Toolbox "When the only tool you have is a hammer, everything starts to look like a nail."  --Abraham Maslow.

One of the surest ways to create an "office holy war" is to get dogmatic about which tool or technique is THE BEST WAY to solve a problem.  I was reading Kevin Brady's post about Fools and Their Tools.  His tongue-in-cheek assessment of "high gain no pain" promises from project management tool pushers (software, training, templates, consulting) rang so true.

I have one colleague who enjoys "going to the mat" with me over which project management software tool is better:  MS Project or Niku Workbench (now CA Clarity).  I've always been a "Project" guy and have never really embraced the superfluous overhead that Workbench promises; nevertheless, we've come to respect each other's views and have turned our disagreement into playful banter when we see each other.

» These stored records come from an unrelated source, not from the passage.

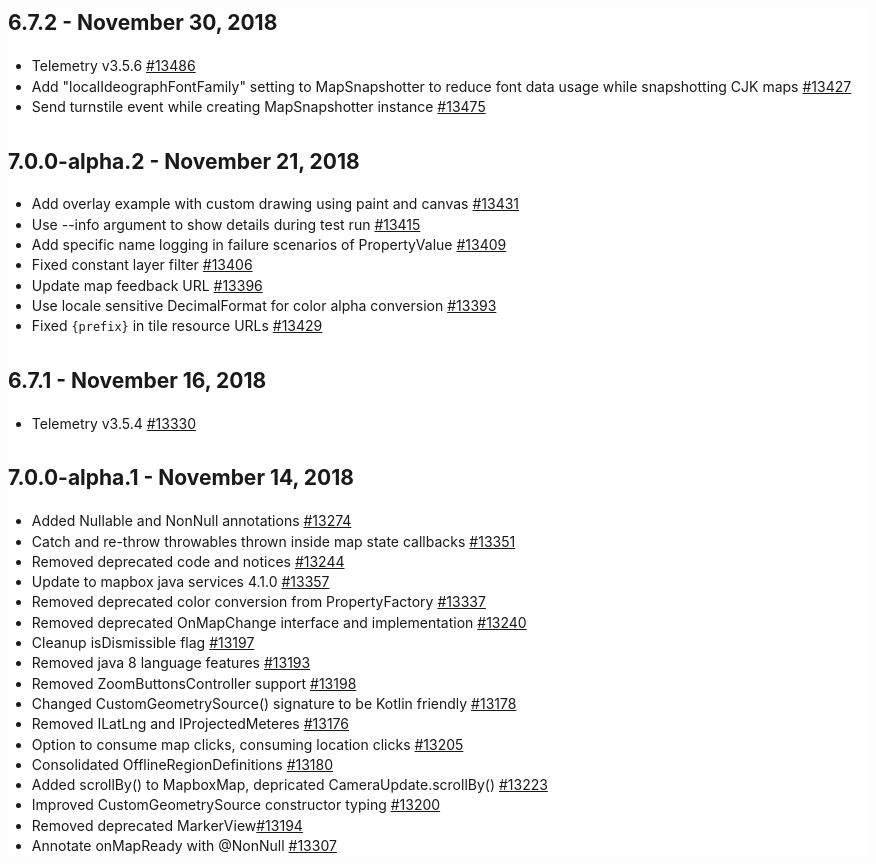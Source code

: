 ## 6.7.2 - November 30, 2018
 - Telemetry v3.5.6 [#13486](https://github.com/mapbox/mapbox-gl-native/pull/13486)
 - Add "localIdeographFontFamily" setting to MapSnapshotter to reduce font data usage while snapshotting CJK maps [#13427](https://github.com/mapbox/mapbox-gl-native/pull/13427)
 - Send turnstile event while creating MapSnapshotter instance [#13475](https://github.com/mapbox/mapbox-gl-native/pull/13475)

## 7.0.0-alpha.2 - November 21, 2018
 - Add overlay example with custom drawing using paint and canvas [#13431](https://github.com/mapbox/mapbox-gl-native/pull/13431)
 - Use --info argument to show details during test run [#13415](https://github.com/mapbox/mapbox-gl-native/pull/13415)
 - Add specific name logging in failure scenarios of PropertyValue [#13409](https://github.com/mapbox/mapbox-gl-native/pull/13409)
 - Fixed constant layer filter [#13406](https://github.com/mapbox/mapbox-gl-native/pull/13406)
 - Update map feedback URL [#13396](https://github.com/mapbox/mapbox-gl-native/pull/13396)
 - Use locale sensitive DecimalFormat for color alpha conversion [#13393](https://github.com/mapbox/mapbox-gl-native/pull/13393)
 - Fixed `{prefix}` in tile resource URLs [#13429](https://github.com/mapbox/mapbox-gl-native/pull/13429)

## 6.7.1 - November 16, 2018
 - Telemetry v3.5.4 [#13330](https://github.com/mapbox/mapbox-gl-native/pull/13330)

## 7.0.0-alpha.1 - November 14, 2018
 - Added Nullable and NonNull annotations [#13274](https://github.com/mapbox/mapbox-gl-native/pull/13274)
 - Catch and re-throw throwables thrown inside map state callbacks [#13351](https://github.com/mapbox/mapbox-gl-native/pull/13351)
 - Removed deprecated code and notices [#13244](https://github.com/mapbox/mapbox-gl-native/pull/13244)
 - Update to mapbox java services  4.1.0 [#13357](https://github.com/mapbox/mapbox-gl-native/pull/13357)
 - Removed deprecated color conversion from PropertyFactory [#13337](https://github.com/mapbox/mapbox-gl-native/pull/13337)
 - Removed deprecated OnMapChange interface and implementation [#13240](https://github.com/mapbox/mapbox-gl-native/pull/13240)
 - Cleanup isDismissible flag [#13197](https://github.com/mapbox/mapbox-gl-native/pull/13179)
 - Removed java 8 language features [#13193](https://github.com/mapbox/mapbox-gl-native/pull/13193)
 - Removed ZoomButtonsController support [#13198](https://github.com/mapbox/mapbox-gl-native/pull/13198)
 - Changed CustomGeometrySource() signature to be Kotlin friendly [#13178](https://github.com/mapbox/mapbox-gl-native/pull/13178)
 - Removed ILatLng and IProjectedMeteres [#13176](https://github.com/mapbox/mapbox-gl-native/pull/13176)
 - Option to consume map clicks, consuming location clicks [#13205](https://github.com/mapbox/mapbox-gl-native/pull/13205)
 - Consolidated OfflineRegionDefinitions [#13180](https://github.com/mapbox/mapbox-gl-native/pull/13180)
 - Added scrollBy() to MapboxMap, depricated  CameraUpdate.scrollBy() [#13223](https://github.com/mapbox/mapbox-gl-native/pull/13223)
 - Improved CustomGeometrySource constructor typing [#13200](https://github.com/mapbox/mapbox-gl-native/pull/13200)
 - Removed deprecated MarkerView[#13194](https://github.com/mapbox/mapbox-gl-native/pull/13194)
 - Annotate onMapReady with @NonNull [#13307](https://github.com/mapbox/mapbox-gl-native/pull/13307)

Recently, a former client of mine contacted me with news that the CEO, after having read my book, is now requiring his management team to provide him weekly reports using a modified version of the SHARP status report.  I emphasize the word modified because he is not requiring Statistics or Highlights; only Accomplishments, Risks, and Projects... I guess that would make it an ARP status.  Regardless, I was thrilled that a busy executive found something in the book that he could modify and make it his own.

However, there are those who think that their one tool or process is the best way.  I've learned how to be polite yet firm with dogmatic types.  After all, dogma is simply passion without all the information.  Asking questions like "Why do you believe that?" and "Have you ever considered...?" at least gets the person to pause and consider why s/he has vested so much passion in ONE BEST WAY.  Sometimes they budge; sometimes they don't.  It's one thing to have preferences (like the project software mentioned earlier); but to allow those preferences to become the perceptual filter that blocks out any other possibility is downright dangerous.

No tool is a silver bullet.  Carpe Factum is not built on dogma.  If there is no flexibility in adapting a tool or process to your environment, your projects, your processes, and your people, then run ... run away... away from the tool, from the consultant, or from the company that is attempting to force their ONE BEST WAY down your throat.